- PROBLEM TO WORK ON -
Set down, word for word, each line from the top of the data through the line that has "training on it."; omit every picture.

- THE DATA -
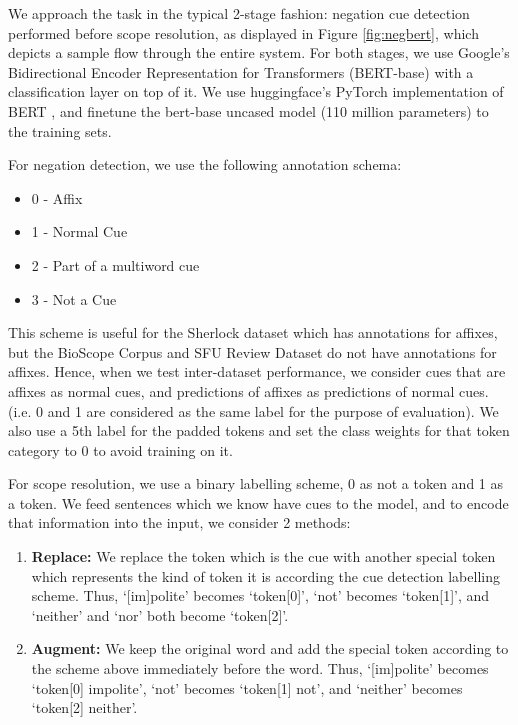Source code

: \documentclass[10pt, a4paper]{article}
\begin{document}
We approach the task in the typical 2-stage fashion: negation cue detection performed before scope resolution, as displayed in Figure \ref{fig:negbert}, which depicts a sample flow through the entire system. For both stages, we use Google’s Bidirectional Encoder Representation for Transformers \cite{bert} (BERT-base) with a classification layer on top of it. We use huggingface’s PyTorch implementation of BERT \cite{Wolf2019HuggingFacesTS}, and finetune the bert-base uncased model (110 million parameters) to the training sets.
\par For negation detection, we use the following annotation schema:
\begin{itemize}[noitemsep]
    \item 0 - Affix
    \item 1 - Normal Cue
    \item 2 - Part of a multiword cue
    \item 3 - Not a Cue
\end{itemize}
\par This scheme is useful for the Sherlock dataset which has annotations for affixes, but the BioScope Corpus and SFU Review Dataset do not have annotations for affixes. Hence, when we test inter-dataset performance, we consider cues that are affixes as normal cues, and predictions of affixes as predictions of normal cues. (i.e. 0 and 1 are considered as the same label for the purpose of evaluation). We also use a 5th label for the padded tokens and set the class weights for that token category to 0 to avoid training on it. 
\par For scope resolution, we use a binary labelling scheme, 0 as not a token and 1 as a token. We feed sentences which we know have cues to the model, and to encode that information into the input, we consider 2 methods:
\begin{enumerate}[noitemsep]
    \item \textbf{Replace:} We replace the token which is the cue with another special token which represents the kind of token it is according the cue detection labelling scheme. Thus, ‘[im]polite’ becomes ‘token[0]’, ‘not’ becomes ‘token[1]’, and	‘neither’ and ‘nor’ both become ‘token[2]’.
    \item \textbf{Augment:} We keep the original word and add the special token according to the scheme above immediately before the word. Thus, ‘[im]polite’ becomes ‘token[0] impolite’, ‘not’ becomes ‘token[1] not’, and ‘neither’ becomes ‘token[2] neither’.
\end{enumerate}
\end{document}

- ANSWER BOX -
Source code

: \documentclass[10pt, a4paper]{article}
\begin{document}
We approach the task in the typical 2-stage fashion: negation cue detection performed before scope resolution, as displayed in Figure \ref{fig:negbert}, which depicts a sample flow through the entire system. For both stages, we use Google’s Bidirectional Encoder Representation for Transformers \cite{bert} (BERT-base) with a classification layer on top of it. We use huggingface’s PyTorch implementation of BERT \cite{Wolf2019HuggingFacesTS}, and finetune the bert-base uncased model (110 million parameters) to the training sets.
\par For negation detection, we use the following annotation schema:
\begin{itemize}[noitemsep]
    \item 0 - Affix
    \item 1 - Normal Cue
    \item 2 - Part of a multiword cue
    \item 3 - Not a Cue
\end{itemize}
\par This scheme is useful for the Sherlock dataset which has annotations for affixes, but the BioScope Corpus and SFU Review Dataset do not have annotations for affixes. Hence, when we test inter-dataset performance, we consider cues that are affixes as normal cues, and predictions of affixes as predictions of normal cues. (i.e. 0 and 1 are considered as the same label for the purpose of evaluation). We also use a 5th label for the padded tokens and set the class weights for that token category to 0 to avoid training on it. 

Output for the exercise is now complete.